**Stored data:**
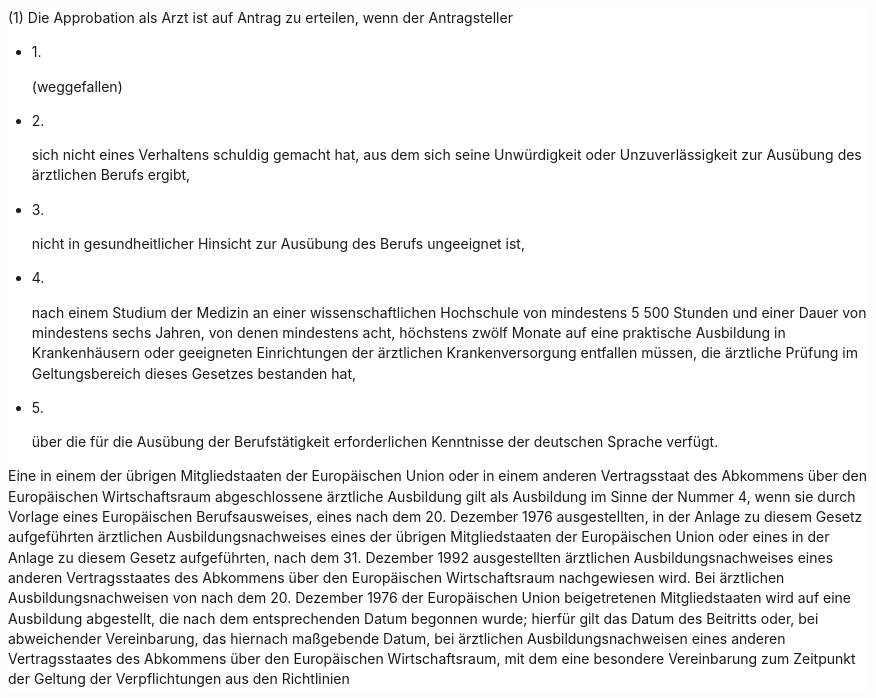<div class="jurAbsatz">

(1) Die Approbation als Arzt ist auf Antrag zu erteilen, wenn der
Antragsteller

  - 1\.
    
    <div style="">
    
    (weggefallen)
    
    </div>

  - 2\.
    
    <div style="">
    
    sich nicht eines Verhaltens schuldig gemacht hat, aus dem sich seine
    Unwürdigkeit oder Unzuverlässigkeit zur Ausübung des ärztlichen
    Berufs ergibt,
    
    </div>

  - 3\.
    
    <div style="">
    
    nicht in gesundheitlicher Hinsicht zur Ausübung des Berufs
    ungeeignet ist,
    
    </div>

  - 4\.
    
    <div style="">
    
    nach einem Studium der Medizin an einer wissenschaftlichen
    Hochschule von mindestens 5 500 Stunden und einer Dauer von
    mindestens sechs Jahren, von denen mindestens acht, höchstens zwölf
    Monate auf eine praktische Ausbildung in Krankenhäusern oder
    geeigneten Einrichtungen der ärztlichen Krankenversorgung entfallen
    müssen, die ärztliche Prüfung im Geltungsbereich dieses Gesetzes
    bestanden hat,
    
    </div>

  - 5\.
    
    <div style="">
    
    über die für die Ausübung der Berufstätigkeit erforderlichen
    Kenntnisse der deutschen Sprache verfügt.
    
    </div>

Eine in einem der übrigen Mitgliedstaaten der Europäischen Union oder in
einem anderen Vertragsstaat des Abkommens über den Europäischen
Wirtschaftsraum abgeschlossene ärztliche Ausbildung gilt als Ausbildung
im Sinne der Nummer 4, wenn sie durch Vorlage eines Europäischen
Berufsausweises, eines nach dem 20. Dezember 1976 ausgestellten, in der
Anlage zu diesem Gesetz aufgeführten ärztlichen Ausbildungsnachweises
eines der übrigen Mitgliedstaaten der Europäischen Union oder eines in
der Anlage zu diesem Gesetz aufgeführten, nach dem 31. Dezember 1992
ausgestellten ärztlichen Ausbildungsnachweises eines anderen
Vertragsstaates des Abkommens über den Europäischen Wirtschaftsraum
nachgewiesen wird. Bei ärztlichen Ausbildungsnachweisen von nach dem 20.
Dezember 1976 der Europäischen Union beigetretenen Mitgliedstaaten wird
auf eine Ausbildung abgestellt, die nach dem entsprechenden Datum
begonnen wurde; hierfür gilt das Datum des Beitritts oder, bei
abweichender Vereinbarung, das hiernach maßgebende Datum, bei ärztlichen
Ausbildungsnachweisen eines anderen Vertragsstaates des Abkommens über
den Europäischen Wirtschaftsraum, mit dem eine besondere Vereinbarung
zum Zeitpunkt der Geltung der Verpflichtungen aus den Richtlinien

**TASK REQUIREMENTS:**
Set down each of the records precisely, leaving any pictures behind.

**TASK ANSWER:**
<div class="jurAbsatz">

(1) Die Approbation als Arzt ist auf Antrag zu erteilen, wenn der
Antragsteller

  - 1\.
    
    <div style="">
    
    (weggefallen)
    
    </div>

  - 2\.
    
    <div style="">
    
    sich nicht eines Verhaltens schuldig gemacht hat, aus dem sich seine
    Unwürdigkeit oder Unzuverlässigkeit zur Ausübung des ärztlichen
    Berufs ergibt,
    
    </div>

  - 3\.
    
    <div style="">
    
    nicht in gesundheitlicher Hinsicht zur Ausübung des Berufs
    ungeeignet ist,
    
    </div>

  - 4\.
    
    <div style="">
    
    nach einem Studium der Medizin an einer wissenschaftlichen
    Hochschule von mindestens 5 500 Stunden und einer Dauer von
    mindestens sechs Jahren, von denen mindestens acht, höchstens zwölf
    Monate auf eine praktische Ausbildung in Krankenhäusern oder
    geeigneten Einrichtungen der ärztlichen Krankenversorgung entfallen
    müssen, die ärztliche Prüfung im Geltungsbereich dieses Gesetzes
    bestanden hat,
    
    </div>

  - 5\.
    
    <div style="">
    
    über die für die Ausübung der Berufstätigkeit erforderlichen
    Kenntnisse der deutschen Sprache verfügt.
    
    </div>

Eine in einem der übrigen Mitgliedstaaten der Europäischen Union oder in
einem anderen Vertragsstaat des Abkommens über den Europäischen
Wirtschaftsraum abgeschlossene ärztliche Ausbildung gilt als Ausbildung
im Sinne der Nummer 4, wenn sie durch Vorlage eines Europäischen
Berufsausweises, eines nach dem 20. Dezember 1976 ausgestellten, in der
Anlage zu diesem Gesetz aufgeführten ärztlichen Ausbildungsnachweises
eines der übrigen Mitgliedstaaten der Europäischen Union oder eines in
der Anlage zu diesem Gesetz aufgeführten, nach dem 31. Dezember 1992
ausgestellten ärztlichen Ausbildungsnachweises eines anderen
Vertragsstaates des Abkommens über den Europäischen Wirtschaftsraum
nachgewiesen wird. Bei ärztlichen Ausbildungsnachweisen von nach dem 20.
Dezember 1976 der Europäischen Union beigetretenen Mitgliedstaaten wird
auf eine Ausbildung abgestellt, die nach dem entsprechenden Datum
begonnen wurde; hierfür gilt das Datum des Beitritts oder, bei
abweichender Vereinbarung, das hiernach maßgebende Datum, bei ärztlichen
Ausbildungsnachweisen eines anderen Vertragsstaates des Abkommens über
den Europäischen Wirtschaftsraum, mit dem eine besondere Vereinbarung
zum Zeitpunkt der Geltung der Verpflichtungen aus den Richtlinien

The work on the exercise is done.